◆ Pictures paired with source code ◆
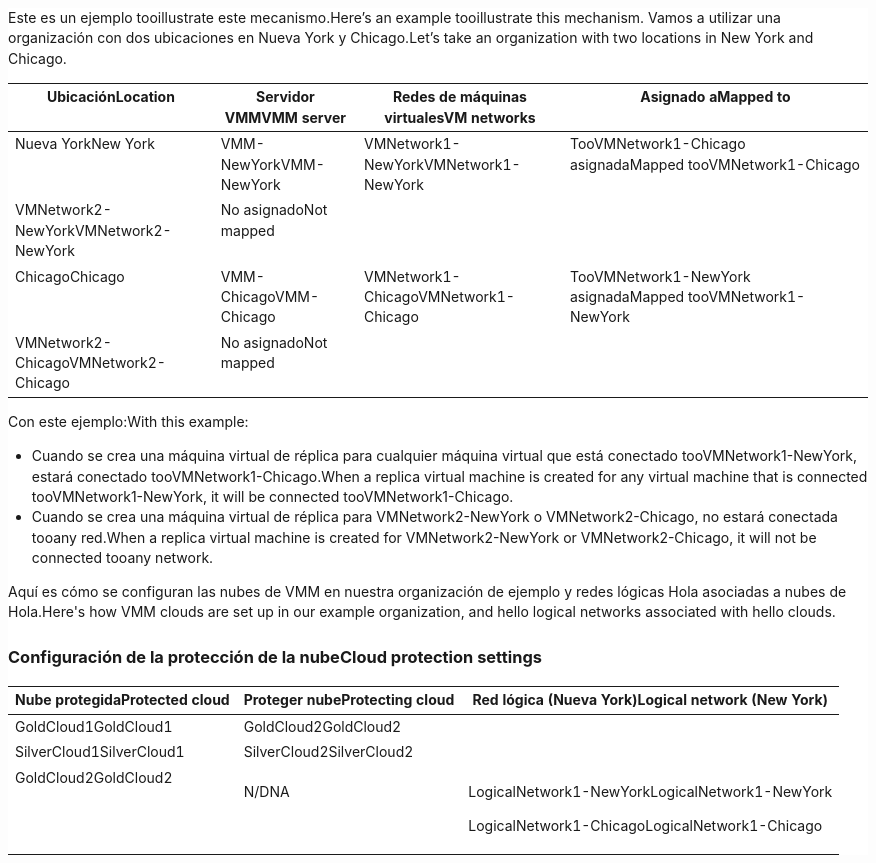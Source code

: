 
<span data-ttu-id="2a42a-357">Este es un ejemplo tooillustrate este mecanismo.</span><span class="sxs-lookup"><span data-stu-id="2a42a-357">Here’s an example tooillustrate this mechanism.</span></span> <span data-ttu-id="2a42a-358">Vamos a utilizar una organización con dos ubicaciones en Nueva York y Chicago.</span><span class="sxs-lookup"><span data-stu-id="2a42a-358">Let’s take an organization with two locations in New York and Chicago.</span></span>

| <span data-ttu-id="2a42a-359">**Ubicación**</span><span class="sxs-lookup"><span data-stu-id="2a42a-359">**Location**</span></span> | <span data-ttu-id="2a42a-360">**Servidor VMM**</span><span class="sxs-lookup"><span data-stu-id="2a42a-360">**VMM server**</span></span> | <span data-ttu-id="2a42a-361">**Redes de máquinas virtuales**</span><span class="sxs-lookup"><span data-stu-id="2a42a-361">**VM networks**</span></span> | <span data-ttu-id="2a42a-362">**Asignado a**</span><span class="sxs-lookup"><span data-stu-id="2a42a-362">**Mapped to**</span></span> |
| --- | --- | --- | --- |
| <span data-ttu-id="2a42a-363">Nueva York</span><span class="sxs-lookup"><span data-stu-id="2a42a-363">New York</span></span> |<span data-ttu-id="2a42a-364">VMM-NewYork</span><span class="sxs-lookup"><span data-stu-id="2a42a-364">VMM-NewYork</span></span> |<span data-ttu-id="2a42a-365">VMNetwork1-NewYork</span><span class="sxs-lookup"><span data-stu-id="2a42a-365">VMNetwork1-NewYork</span></span> |<span data-ttu-id="2a42a-366">TooVMNetwork1-Chicago asignada</span><span class="sxs-lookup"><span data-stu-id="2a42a-366">Mapped tooVMNetwork1-Chicago</span></span> |
| <span data-ttu-id="2a42a-367">VMNetwork2-NewYork</span><span class="sxs-lookup"><span data-stu-id="2a42a-367">VMNetwork2-NewYork</span></span> |<span data-ttu-id="2a42a-368">No asignado</span><span class="sxs-lookup"><span data-stu-id="2a42a-368">Not mapped</span></span> | | |
| <span data-ttu-id="2a42a-369">Chicago</span><span class="sxs-lookup"><span data-stu-id="2a42a-369">Chicago</span></span> |<span data-ttu-id="2a42a-370">VMM-Chicago</span><span class="sxs-lookup"><span data-stu-id="2a42a-370">VMM-Chicago</span></span> |<span data-ttu-id="2a42a-371">VMNetwork1-Chicago</span><span class="sxs-lookup"><span data-stu-id="2a42a-371">VMNetwork1-Chicago</span></span> |<span data-ttu-id="2a42a-372">TooVMNetwork1-NewYork asignada</span><span class="sxs-lookup"><span data-stu-id="2a42a-372">Mapped tooVMNetwork1-NewYork</span></span> |
| <span data-ttu-id="2a42a-373">VMNetwork2-Chicago</span><span class="sxs-lookup"><span data-stu-id="2a42a-373">VMNetwork2-Chicago</span></span> |<span data-ttu-id="2a42a-374">No asignado</span><span class="sxs-lookup"><span data-stu-id="2a42a-374">Not mapped</span></span> | | |

<span data-ttu-id="2a42a-375">Con este ejemplo:</span><span class="sxs-lookup"><span data-stu-id="2a42a-375">With this example:</span></span>

* <span data-ttu-id="2a42a-376">Cuando se crea una máquina virtual de réplica para cualquier máquina virtual que está conectado tooVMNetwork1-NewYork, estará conectado tooVMNetwork1-Chicago.</span><span class="sxs-lookup"><span data-stu-id="2a42a-376">When a replica virtual machine is created for any virtual machine that is connected tooVMNetwork1-NewYork, it will be connected tooVMNetwork1-Chicago.</span></span>
* <span data-ttu-id="2a42a-377">Cuando se crea una máquina virtual de réplica para VMNetwork2-NewYork o VMNetwork2-Chicago, no estará conectada tooany red.</span><span class="sxs-lookup"><span data-stu-id="2a42a-377">When a replica virtual machine is created for VMNetwork2-NewYork or VMNetwork2-Chicago, it will not be connected tooany network.</span></span>

<span data-ttu-id="2a42a-378">Aquí es cómo se configuran las nubes de VMM en nuestra organización de ejemplo y redes lógicas Hola asociadas a nubes de Hola.</span><span class="sxs-lookup"><span data-stu-id="2a42a-378">Here's how VMM clouds are set up in our example organization, and hello logical networks associated with hello clouds.</span></span>

### <a name="cloud-protection-settings"></a><span data-ttu-id="2a42a-379">Configuración de la protección de la nube</span><span class="sxs-lookup"><span data-stu-id="2a42a-379">Cloud protection settings</span></span>
| <span data-ttu-id="2a42a-380">**Nube protegida**</span><span class="sxs-lookup"><span data-stu-id="2a42a-380">**Protected cloud**</span></span> | <span data-ttu-id="2a42a-381">**Proteger nube**</span><span class="sxs-lookup"><span data-stu-id="2a42a-381">**Protecting cloud**</span></span> | <span data-ttu-id="2a42a-382">**Red lógica (Nueva York)**</span><span class="sxs-lookup"><span data-stu-id="2a42a-382">**Logical network (New York)**</span></span> |
| --- | --- | --- |
| <span data-ttu-id="2a42a-383">GoldCloud1</span><span class="sxs-lookup"><span data-stu-id="2a42a-383">GoldCloud1</span></span> |<span data-ttu-id="2a42a-384">GoldCloud2</span><span class="sxs-lookup"><span data-stu-id="2a42a-384">GoldCloud2</span></span> | |
| <span data-ttu-id="2a42a-385">SilverCloud1</span><span class="sxs-lookup"><span data-stu-id="2a42a-385">SilverCloud1</span></span> |<span data-ttu-id="2a42a-386">SilverCloud2</span><span class="sxs-lookup"><span data-stu-id="2a42a-386">SilverCloud2</span></span> | |
| <span data-ttu-id="2a42a-387">GoldCloud2</span><span class="sxs-lookup"><span data-stu-id="2a42a-387">GoldCloud2</span></span> |<p><span data-ttu-id="2a42a-388">N/D</span><span class="sxs-lookup"><span data-stu-id="2a42a-388">NA</span></span></p><p></p> |<p><span data-ttu-id="2a42a-389">LogicalNetwork1-NewYork</span><span class="sxs-lookup"><span data-stu-id="2a42a-389">LogicalNetwork1-NewYork</span></span></p><p><span data-ttu-id="2a42a-390">LogicalNetwork1-Chicago</span><span class="sxs-lookup"><span data-stu-id="2a42a-390">LogicalNetwork1-Chicago</span></span></p> |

◆ Your goal ◆
Above are the records; repeat their lines from the first through the line containing "York and Chicago.</span></span>", and leave out each picture.

◆ Response to this task ◆
Source code

: 
<span data-ttu-id="2a42a-357">Este es un ejemplo tooillustrate este mecanismo.</span><span class="sxs-lookup"><span data-stu-id="2a42a-357">Here’s an example tooillustrate this mechanism.</span></span> <span data-ttu-id="2a42a-358">Vamos a utilizar una organización con dos ubicaciones en Nueva York y Chicago.</span><span class="sxs-lookup"><span data-stu-id="2a42a-358">Let’s take an organization with two locations in New York and Chicago.</span></span>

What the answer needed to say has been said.